Devotionals from Hebrews
AFFLICTING THE COMFORTABLE
A Word of Exhortation
By Henry Jaegers
Therefore leaving the principles of the doctrine of Christ, let us go on unto perfection; not laying again the foundation of repentance from dead works, and of faith toward God, Of the doctrine of baptisms, and of laying on of hands, and of the resurrection of the dead, and of eternal judgment. And this will we do if God permits. For it is impossible for those who were once enlightened, and have tasted of the heavenly gift, and were made partakers of the Holy Ghost And have tasted the good word of God, and the powers of the world to come, if they shall fall away, to renew them again unto repentance; seeing they crucify to themselves the Son of God afresh, and put him to an open shame. For the earth which drinketh in the rain that cometh oft upon it, and bringeth forth herbs meet for them by whom it is dressed, receiveth blessing from God: But that which beareth thorns and briers are rejected and are nigh unto cursing; whose end is to be burned. (Hebrews 6:1-8)
Therefore leaving the principles of the doctrine of Christ, let us go on unto perfection
I once heard it said that the purpose of the word of God is to comfort the afflicted and to afflict the comfortable. I am using this phrase to introduce this portion which needs to be seen in this manner.
In approaching this particular passage of Scripture, one cannot be too careful in his analysis. It has given ammunition to those who go to one extreme or the other in trying to prove their particular bias. First, this passage is not a warning about losing your salvation. Second, this passage is not a hypothetical situation which is often used to prove a point that one cannot lose their salvation no matter how hard they try. Both of these interpretations of this passage fall short of its intended meaning.
In order to properly analyze the condition to which this verse is speaking, it will be necessary for me to deal with it in several articles.
Early in my Christian life, I had the idea that all the statements in Hebrews that had the word "if" in it, were conditional. I believe that is a faulty interpretation of Hebrews. There have been many young Christians who have been led by those who misuse the interpretation of this passage. It has given rise to two extremes, both of which cannot be supported by a clear understanding of God's intended meanings for giving us a particular word. Some have interpreted this passage as being a possibility that you could lose your salvation and never getting it back again. Others have put forth the idea of multiple salvation experiences. And then we have the other extreme that looks at these verses as hypothetical. In other words, it gives the impression that even if they tried to do so, it couldn’t happen (this results in producing some kind of flabby Christian who needs an excuse to remain in neutral). It is used merely as an illustration. That also is false.
That being so, how may we interpret and understand the message that the apostle is putting forth to these people? So let's begin by asking a few questions:
1. Who are these people that the apostle is addressing?
That is a very important question to ask whenever we study Scripture. It is so easy to take passages out of context without understanding the reason for their being spoken. Usually, there's a particular problem the passage is meant to address. Sometimes we apply these statements as universal truths for every situation.
A good illustration of the situation that Paul is addressing is found in the book of Ezra.
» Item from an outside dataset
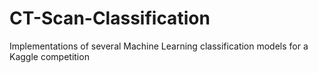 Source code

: # CT-Scan-Classification
Implementations of several Machine Learning classification models for a Kaggle competition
Do you remember, that the people were actually thrust out of Babylon in order to go build the temple? They were quite comfortable in Babylon and having been there for seventy years, it was hard for them to leave the home in which they were well- established. That is always a problem when it comes to moving on toward a new location.
Finally, at last, they began to build the temple. But it was not long after they laid the foundations, that opposition arose, the people got discouraged, and concluded that it was not time to build God's house. In other words, they were happy to have laid the foundations without finishing the work. It took the prophets Haggai and Zechariah to stir them up and get them started building once again. With the help of these two prophets, the people became encouraged and began building and eventually finished the temple.
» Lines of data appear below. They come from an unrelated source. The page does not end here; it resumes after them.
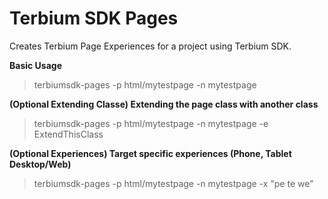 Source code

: # Terbium SDK Pages
Creates Terbium Page Experiences for a project using Terbium SDK.

**Basic Usage**
>terbiumsdk-pages -p html/mytestpage -n mytestpage 

**(Optional Extending Classe) Extending the page class with another class**
>terbiumsdk-pages -p html/mytestpage -n mytestpage -e ExtendThisClass

**(Optional Experiences) Target specific experiences (Phone, Tablet Desktop/Web)**
>terbiumsdk-pages -p html/mytestpage -n mytestpage -x "pe te we"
So what is the application? Before us, we have Christians, Hebrew believers, who had laid the foundation spiritually in their lives, but nothing was happening after the foundation was laid. They were content to dwell in their present condition and before Paul could give them any of the deeper meanings of Scripture, he had to deal with the hindrances of not willing to move forward in their spiritual lives.
So Paul takes time to build upon the foundation and encourage them to finish the structure for which God called them. They were like the children of Israel when they stopped building, because of opposition. The apostle is like Haggai and Zechariah stirring up the people in their present condition and pressing them on to progression and greater blessing in the spiritual life.
So for now, we will lay the foundation for building our understanding of this passage. As we progress forward, it will all make sense and we will be encouraged as we come to understand the ways and methods that God uses to cause us to grow.